=== Begin Enclosure ===

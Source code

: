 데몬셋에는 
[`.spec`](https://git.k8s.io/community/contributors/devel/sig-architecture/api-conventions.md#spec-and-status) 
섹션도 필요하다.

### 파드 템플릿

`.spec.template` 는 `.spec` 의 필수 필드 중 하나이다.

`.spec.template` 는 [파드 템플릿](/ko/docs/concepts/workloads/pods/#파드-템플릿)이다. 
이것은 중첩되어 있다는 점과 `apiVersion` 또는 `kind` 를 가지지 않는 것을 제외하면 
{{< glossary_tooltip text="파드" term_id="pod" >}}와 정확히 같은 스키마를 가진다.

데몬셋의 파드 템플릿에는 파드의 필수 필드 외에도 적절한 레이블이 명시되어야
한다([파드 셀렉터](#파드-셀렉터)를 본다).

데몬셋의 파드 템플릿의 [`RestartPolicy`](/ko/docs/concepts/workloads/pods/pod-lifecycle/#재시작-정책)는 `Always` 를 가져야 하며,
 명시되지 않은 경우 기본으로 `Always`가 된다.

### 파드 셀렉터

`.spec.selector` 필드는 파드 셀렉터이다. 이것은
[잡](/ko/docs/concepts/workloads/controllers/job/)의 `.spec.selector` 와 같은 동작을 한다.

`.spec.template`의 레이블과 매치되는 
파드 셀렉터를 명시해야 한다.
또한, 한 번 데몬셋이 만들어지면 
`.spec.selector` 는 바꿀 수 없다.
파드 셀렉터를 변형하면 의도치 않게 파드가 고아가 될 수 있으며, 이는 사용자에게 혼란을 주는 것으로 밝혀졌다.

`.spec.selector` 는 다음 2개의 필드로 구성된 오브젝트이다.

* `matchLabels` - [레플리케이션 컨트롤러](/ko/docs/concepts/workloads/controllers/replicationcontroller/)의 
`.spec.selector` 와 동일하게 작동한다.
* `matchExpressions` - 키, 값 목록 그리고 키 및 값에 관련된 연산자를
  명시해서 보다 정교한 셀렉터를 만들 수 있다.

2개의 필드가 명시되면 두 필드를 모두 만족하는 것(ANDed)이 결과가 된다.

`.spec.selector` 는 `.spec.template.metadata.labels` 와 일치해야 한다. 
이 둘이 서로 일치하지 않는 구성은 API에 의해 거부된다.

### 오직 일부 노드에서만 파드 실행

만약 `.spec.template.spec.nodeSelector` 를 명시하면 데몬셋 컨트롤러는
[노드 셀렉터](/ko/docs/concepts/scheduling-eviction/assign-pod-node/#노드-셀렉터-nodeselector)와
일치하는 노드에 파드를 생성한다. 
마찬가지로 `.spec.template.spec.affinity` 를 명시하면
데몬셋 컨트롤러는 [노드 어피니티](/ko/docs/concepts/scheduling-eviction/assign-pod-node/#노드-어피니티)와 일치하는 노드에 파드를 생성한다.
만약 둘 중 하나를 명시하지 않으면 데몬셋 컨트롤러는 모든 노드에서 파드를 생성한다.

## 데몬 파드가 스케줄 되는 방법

=== End Enclosure ===

Exercise directions —
In the material above, find the lines that contain "controllers" and show them.

Your response —
[잡](/ko/docs/concepts/workloads/controllers/job/)의 `.spec.selector` 와 같은 동작을 한다.
* `matchLabels` - [레플리케이션 컨트롤러](/ko/docs/concepts/workloads/controllers/replicationcontroller/)의 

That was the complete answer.